- Supplied material

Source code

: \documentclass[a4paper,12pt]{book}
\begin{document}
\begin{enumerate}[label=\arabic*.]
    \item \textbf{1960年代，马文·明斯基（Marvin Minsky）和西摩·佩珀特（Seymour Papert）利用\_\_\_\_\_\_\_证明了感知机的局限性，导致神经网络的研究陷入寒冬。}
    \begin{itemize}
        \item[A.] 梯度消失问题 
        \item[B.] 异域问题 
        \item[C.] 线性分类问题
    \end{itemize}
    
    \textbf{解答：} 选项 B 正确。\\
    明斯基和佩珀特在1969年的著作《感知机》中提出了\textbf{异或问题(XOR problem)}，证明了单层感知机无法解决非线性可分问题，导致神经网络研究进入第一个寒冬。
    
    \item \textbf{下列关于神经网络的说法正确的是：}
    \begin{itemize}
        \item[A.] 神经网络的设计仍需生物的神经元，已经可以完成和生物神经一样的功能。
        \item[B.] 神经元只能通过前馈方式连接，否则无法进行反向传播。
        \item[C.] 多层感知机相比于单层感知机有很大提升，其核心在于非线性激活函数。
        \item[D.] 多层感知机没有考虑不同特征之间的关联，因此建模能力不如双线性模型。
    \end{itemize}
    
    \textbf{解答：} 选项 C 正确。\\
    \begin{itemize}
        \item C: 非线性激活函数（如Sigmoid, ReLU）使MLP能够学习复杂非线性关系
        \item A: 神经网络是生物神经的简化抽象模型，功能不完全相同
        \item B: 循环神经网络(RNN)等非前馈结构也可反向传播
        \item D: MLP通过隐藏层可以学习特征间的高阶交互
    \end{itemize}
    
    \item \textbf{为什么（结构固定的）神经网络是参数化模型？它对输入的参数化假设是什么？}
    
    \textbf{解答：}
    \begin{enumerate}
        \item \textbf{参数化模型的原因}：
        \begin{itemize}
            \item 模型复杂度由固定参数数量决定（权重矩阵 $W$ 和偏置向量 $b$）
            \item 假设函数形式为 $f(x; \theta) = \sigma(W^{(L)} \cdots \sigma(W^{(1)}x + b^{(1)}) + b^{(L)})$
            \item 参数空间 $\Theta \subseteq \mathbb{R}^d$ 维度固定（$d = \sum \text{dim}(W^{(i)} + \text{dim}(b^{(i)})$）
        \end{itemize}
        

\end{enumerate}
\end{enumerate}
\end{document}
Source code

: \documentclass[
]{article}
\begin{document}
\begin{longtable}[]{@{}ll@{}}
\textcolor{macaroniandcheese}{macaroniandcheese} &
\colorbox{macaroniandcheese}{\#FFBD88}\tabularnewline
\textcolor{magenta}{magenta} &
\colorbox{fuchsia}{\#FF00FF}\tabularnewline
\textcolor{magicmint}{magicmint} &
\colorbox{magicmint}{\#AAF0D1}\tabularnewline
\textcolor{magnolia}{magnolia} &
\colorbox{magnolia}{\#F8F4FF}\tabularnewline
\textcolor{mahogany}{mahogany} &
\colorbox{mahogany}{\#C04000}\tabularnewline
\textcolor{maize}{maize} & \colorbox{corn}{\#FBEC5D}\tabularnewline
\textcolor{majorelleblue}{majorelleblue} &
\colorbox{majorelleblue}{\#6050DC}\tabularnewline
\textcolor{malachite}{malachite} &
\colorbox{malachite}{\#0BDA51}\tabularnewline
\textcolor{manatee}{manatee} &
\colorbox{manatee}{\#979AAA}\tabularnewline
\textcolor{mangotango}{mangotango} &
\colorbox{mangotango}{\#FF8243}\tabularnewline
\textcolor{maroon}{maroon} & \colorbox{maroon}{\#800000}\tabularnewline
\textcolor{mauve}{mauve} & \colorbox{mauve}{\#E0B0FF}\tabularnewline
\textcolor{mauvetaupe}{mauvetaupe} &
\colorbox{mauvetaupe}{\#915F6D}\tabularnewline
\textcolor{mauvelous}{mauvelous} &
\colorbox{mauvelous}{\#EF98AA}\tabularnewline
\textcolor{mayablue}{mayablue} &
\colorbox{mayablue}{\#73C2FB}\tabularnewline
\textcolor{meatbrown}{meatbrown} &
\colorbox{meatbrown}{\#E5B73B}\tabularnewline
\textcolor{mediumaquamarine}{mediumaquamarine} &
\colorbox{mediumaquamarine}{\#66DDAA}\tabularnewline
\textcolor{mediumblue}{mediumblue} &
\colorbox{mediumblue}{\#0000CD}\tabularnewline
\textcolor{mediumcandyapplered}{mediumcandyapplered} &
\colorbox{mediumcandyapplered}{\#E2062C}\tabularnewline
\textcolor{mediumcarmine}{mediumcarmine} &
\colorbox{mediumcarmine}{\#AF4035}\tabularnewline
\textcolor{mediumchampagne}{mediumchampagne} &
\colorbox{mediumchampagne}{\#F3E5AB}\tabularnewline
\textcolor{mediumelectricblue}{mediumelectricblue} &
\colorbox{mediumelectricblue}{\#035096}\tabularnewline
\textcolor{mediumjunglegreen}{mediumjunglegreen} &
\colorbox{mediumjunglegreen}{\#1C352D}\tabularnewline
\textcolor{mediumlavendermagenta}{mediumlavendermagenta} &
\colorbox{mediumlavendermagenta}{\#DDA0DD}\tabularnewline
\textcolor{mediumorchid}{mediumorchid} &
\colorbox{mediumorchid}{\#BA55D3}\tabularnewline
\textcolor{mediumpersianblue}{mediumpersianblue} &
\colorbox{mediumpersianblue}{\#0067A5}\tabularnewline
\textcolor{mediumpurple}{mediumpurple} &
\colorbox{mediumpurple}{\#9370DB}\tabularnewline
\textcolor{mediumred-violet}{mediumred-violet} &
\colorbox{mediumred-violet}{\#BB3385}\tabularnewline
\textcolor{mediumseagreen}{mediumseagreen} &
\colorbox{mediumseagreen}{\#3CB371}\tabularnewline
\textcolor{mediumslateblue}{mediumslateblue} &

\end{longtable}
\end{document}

- What you should do
Where does the word "mediumblue" show up in the material? Copy out each line that has it.

- Problem solution
\textcolor{mediumblue}{mediumblue} &
\colorbox{mediumblue}{\#0000CD}\tabularnewline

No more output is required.